MEC Webinar: HT21: Week 7: Counter-Revolutions Vs. Counter-Marginalization Movements (Re)Visiting the Online Tug-of-War a Decade After the Arab Spring

Conveners: St Antony's College Middle East Centre

Speakers: Dr. Marc Owen Jones (Hamad Bin Khalifa University); Dr. Sahar Khamis (University of Maryland)

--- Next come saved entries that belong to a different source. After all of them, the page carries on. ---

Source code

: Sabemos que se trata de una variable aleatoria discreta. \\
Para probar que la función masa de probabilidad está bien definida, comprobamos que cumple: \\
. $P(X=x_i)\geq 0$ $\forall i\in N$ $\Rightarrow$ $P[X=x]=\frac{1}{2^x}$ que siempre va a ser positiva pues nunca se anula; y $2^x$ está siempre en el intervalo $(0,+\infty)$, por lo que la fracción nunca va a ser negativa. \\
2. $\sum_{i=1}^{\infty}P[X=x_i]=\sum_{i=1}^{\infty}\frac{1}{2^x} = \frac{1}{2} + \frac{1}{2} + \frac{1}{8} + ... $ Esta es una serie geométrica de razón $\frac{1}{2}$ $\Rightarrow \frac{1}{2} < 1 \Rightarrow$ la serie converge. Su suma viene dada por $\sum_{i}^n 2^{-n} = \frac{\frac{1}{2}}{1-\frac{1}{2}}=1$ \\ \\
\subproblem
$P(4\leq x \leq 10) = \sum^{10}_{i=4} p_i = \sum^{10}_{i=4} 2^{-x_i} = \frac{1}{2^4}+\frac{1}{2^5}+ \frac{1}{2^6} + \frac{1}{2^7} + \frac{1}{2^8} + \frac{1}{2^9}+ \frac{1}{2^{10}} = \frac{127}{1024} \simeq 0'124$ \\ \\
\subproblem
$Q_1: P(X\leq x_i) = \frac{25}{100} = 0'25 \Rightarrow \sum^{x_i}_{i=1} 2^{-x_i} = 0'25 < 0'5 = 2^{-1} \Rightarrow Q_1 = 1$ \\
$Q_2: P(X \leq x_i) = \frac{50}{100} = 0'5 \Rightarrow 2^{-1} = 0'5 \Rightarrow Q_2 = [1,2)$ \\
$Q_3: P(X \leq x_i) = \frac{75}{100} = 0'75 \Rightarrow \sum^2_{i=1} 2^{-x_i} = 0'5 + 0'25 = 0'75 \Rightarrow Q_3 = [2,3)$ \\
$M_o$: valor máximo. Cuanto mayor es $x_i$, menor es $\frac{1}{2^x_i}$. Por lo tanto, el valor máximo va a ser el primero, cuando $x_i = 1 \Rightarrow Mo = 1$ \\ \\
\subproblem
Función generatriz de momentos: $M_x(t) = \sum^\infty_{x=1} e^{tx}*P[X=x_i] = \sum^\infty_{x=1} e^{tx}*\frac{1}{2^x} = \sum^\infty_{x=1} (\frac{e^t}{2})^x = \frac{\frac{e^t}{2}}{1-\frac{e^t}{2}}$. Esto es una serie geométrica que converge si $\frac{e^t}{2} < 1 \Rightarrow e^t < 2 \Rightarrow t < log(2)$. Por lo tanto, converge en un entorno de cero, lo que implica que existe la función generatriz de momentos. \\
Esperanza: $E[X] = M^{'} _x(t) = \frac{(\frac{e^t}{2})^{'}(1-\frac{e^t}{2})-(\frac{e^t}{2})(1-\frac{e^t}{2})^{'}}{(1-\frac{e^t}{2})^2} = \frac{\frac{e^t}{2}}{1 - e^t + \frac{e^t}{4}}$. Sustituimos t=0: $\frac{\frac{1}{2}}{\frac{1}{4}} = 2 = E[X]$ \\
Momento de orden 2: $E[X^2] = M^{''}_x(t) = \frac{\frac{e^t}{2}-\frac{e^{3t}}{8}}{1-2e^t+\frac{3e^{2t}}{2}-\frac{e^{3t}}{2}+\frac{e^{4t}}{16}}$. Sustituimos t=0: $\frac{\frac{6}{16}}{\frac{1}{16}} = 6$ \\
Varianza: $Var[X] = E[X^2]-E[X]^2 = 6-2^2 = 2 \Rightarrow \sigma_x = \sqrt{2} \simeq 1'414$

Discussant: Professor Walter Armbrust (St Antony's College, Oxford)

 

Ten years after the eruption of the 2011 Arab Spring uprisings, which had a wide range of eclectic outcomes, it became obvious that the transitions to democratization have been derailed in the so-called post-Arab Spring countries, with the exception of Tunisia. This presentation unpacks the complexity of the parallel surge in anti-authoritarianism resistance movements, on one hand, and repressive counter-revolutionary movements, on the other hand, in this post-Arab Spring mediated political and media environment. It explains how anti-authoritarian activists continue to resist dictatorships across the Arab world, using a plethora of digital media platforms, and how authoritarian regimes are using the same digital tools and techniques, in parallel, to sabotage such efforts. In doing so, it illustrates how the phenomenon of “cyberactivism” is opening up new horizons in this ongoing tug-of-war between authoritarian rulers and their opponents in the Arab region, who are not just resisting political repression, but are also pushing back against all forms of gender-based, socially-based, culturally-based, and politically-based marginalization and discrimination, simultaneously.

 

Speaker Biographies

Dr. Sahar Khamis

Associate Professor @Department of Communication at the University of Maryland, College Park

Dr. Sahar Khamis is an expert on Arab and Muslim media, and the former Head of the Mass Communication and Information Science Department in Qatar University. She is a former Mellon Islamic Studies Initiative Visiting Professor at the University of Chicago. She is the co-author of the books: Islam Dot Com: Contemporary Islamic Discourses in Cyberspace (Palgrave Macmillan, 2009) and Egyptian Revolution 2.0: Political Blogging, Civic Engagement and Citizen Journalism (Palgrave Macmillan, 2013), and the co-editor of Arab Women’s Activism and Socio-Political Transformation: Unfinished Gendered Revolutions (Palgrave Macmillan, 2018). Additionally, she authored and co-authored numerous book chapters, journal articles and conference papers, regionally and internationally, in both English and Arabic. She is the recipient of a number of prestigious academic and professional awards, as well as a member of the editorial boards of several journals in the field of communication.

 

Marc Owen Jones

Assistant Professor in Master of Arts in Digital Humanities and Societies @Hamad Bin Khalifa University

Marc Owen Jones received his BA in Journalism, Film and Broadcasting from Cardiff University in 2006, and a CASAW-funded MSc in Arab World Studies from the University of Durham in 2010. Following this, he completed his PhD (funded by the AHRC/ESRC) in 2016 at Durham, where he wrote an interdisciplinary thesis on the history of political repression in Bahrain. His thesis won the 2016 AGAPS prize. He spent much of his childhood in Bahrain, and has also lived in various parts of the Middle East, including Saudi Arabia, Sudan, and Syria. Prior to joining HBKU, he won a Teach at Tubingen Award at Tuebingen University’s Institute for Political Science, and worked as a Lecturer in the History of the Gulf and Arabian Peninsula at Exeter University’s Institute of Arab and Islamic Studies.